Dry mustard is a rather misunderstood ingredient that exists between whole seeds and cooked liquid mustard. It is sometimes called “mustard flour”. It is made from crushed seeds that have been sifted to remove the skin, resulting in a rather yellow powder that sits there unnoticed, waiting to be activated. Like wasabi, horseradish, and onions, mustard is another ingredient that people use to self-harm in a small, exhilarating way. Mustard tries to fight us off with tiny chemical weapons, but we are sick animals that sometimes love pain and so we are not stopped. (As far as the brand is concerned, I’m a big fan of S&B, which contains some turmeric, although Colman is good too).
All it takes is a little moisture. In fact, if you add a little water (and nothing else) to mustard powder, you have a super-strong sinus-clearing seasoning that rivals wamabi. According to Harold McGee’s book On Food and Cooking , you must damage and then moisten mustard seeds to activate their defense mechanisms:
Dry mustard seeds and their powder are not pungent. Their pungency develops within a few minutes or several hours when the seeds are soaked in liquid and crushed, or the pre-crushed seeds are simply moistened. The combination of moisture and cell damage revitalizes the seed enzymes and allows them to release caustic compounds from storage forms. Most ready-made mustards are made from acidic liquids – vinegar, wine, fruit juices – that slow down the action of enzymes, but also slow the disappearance of the pungent compounds as they gradually react with oxygen and other substances in the mixture.

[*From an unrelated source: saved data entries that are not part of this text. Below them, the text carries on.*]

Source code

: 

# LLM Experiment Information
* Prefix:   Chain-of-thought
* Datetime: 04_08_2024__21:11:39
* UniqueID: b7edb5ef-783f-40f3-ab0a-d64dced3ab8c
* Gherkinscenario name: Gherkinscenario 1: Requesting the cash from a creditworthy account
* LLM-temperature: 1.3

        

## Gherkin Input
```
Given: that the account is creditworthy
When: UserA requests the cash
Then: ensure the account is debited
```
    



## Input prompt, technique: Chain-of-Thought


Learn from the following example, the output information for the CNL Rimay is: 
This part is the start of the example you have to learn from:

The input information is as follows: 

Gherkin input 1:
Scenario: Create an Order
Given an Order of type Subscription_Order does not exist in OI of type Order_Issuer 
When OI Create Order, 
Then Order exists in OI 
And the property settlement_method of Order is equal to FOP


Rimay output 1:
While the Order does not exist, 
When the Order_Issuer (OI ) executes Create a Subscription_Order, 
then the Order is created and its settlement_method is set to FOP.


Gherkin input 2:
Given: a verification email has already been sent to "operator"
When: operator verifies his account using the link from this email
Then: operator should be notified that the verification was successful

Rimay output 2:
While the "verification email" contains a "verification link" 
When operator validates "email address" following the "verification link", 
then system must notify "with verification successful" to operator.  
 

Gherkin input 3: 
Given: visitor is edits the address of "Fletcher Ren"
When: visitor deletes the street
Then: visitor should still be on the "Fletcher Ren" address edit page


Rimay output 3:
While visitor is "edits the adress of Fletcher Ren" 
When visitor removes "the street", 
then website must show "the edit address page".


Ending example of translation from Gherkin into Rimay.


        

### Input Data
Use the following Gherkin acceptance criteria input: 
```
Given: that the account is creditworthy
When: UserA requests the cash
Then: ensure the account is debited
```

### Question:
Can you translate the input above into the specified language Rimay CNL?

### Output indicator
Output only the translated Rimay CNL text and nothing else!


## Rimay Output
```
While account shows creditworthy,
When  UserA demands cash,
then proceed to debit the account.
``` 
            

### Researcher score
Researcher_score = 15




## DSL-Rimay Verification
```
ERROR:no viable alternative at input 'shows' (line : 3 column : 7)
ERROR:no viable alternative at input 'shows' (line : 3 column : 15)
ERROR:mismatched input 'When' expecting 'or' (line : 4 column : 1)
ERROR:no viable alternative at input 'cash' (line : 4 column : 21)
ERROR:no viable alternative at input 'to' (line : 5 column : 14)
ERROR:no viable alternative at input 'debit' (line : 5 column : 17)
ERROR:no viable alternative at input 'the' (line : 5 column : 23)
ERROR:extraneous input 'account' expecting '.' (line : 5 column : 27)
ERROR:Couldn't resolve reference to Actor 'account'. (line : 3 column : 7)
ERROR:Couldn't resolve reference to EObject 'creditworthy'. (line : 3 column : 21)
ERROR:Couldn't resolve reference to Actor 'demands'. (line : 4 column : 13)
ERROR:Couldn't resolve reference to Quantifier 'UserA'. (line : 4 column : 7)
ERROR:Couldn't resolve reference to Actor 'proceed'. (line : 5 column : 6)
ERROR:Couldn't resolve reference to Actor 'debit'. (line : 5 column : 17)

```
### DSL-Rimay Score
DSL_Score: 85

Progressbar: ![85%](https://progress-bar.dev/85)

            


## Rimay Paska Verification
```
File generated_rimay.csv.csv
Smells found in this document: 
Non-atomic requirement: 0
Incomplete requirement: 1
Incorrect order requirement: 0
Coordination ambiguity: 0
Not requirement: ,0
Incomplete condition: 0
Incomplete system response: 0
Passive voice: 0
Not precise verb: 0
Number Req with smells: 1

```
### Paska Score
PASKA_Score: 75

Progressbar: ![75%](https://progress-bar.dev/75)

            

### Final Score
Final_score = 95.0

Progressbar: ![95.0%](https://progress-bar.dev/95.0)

So there’s a lot going on. Water activates enzymes, enzymes release pain molecules, and vinegar slows down the rate at which enzymes release pain molecules, decreasing (as well as prolonging) the pungency, but that’s not the only thing that can affect the taste of mustard. Heat also affects the pungency of the taste, Harold says, so there is a need to take time into account when adding dried mustard to a recipe:
Once the pungency develops, cooking will drive away and reshape the irritant molecules and thus reduce the pungency, leaving behind the more general scent of the cabbage family. Therefore, mustard is usually added at the end of the cooking process.
So when is the best time to use dried mustard? It depends on what you are trying to achieve. If you want a super aggressive, painful seasoning, mix the powder with an equal amount of water 10 minutes before you plan to consume it, then submerge your palate into oblivion. (I just took a break from writing this to make some painful mustard, which I then used to make some painful seasoned eggs.) You can also add some vinegar or sugar (to soften the heat) or white pepper to your homemade mustard. and other seasonings (for flavor).
Aside from making very good liquid mustard, dried mustard can be used in cooking, although it will taste much less pungent and slightly nutty (or cabbage) depending on when you add it. If, for example, you are making a batch of macaroni and cheese from a pound of cheese, don’t expect half a teaspoon of dry mustard to stand 45 minutes in the oven with its spiciness preserved, and certainly don’t. expect it to cut through all the acidity cheese. If you want sourness, you can use cooked mustard containing vinegar, or add some white wine vinegar. (Also, unlike Dijon and other stone mustards, dried mustard is not very good for emulsifying salad dressings , as all that healthy mucus lives in a seed coat that is sifted from dried mustard.)
But even if the pungency of mustard diminishes as a result of cooking and other ingredients, this does not mean that it should not be added. Dried mustard make add-depth warm toastiness, and a small amount of pungency. Just don’t expect him to cut through anything.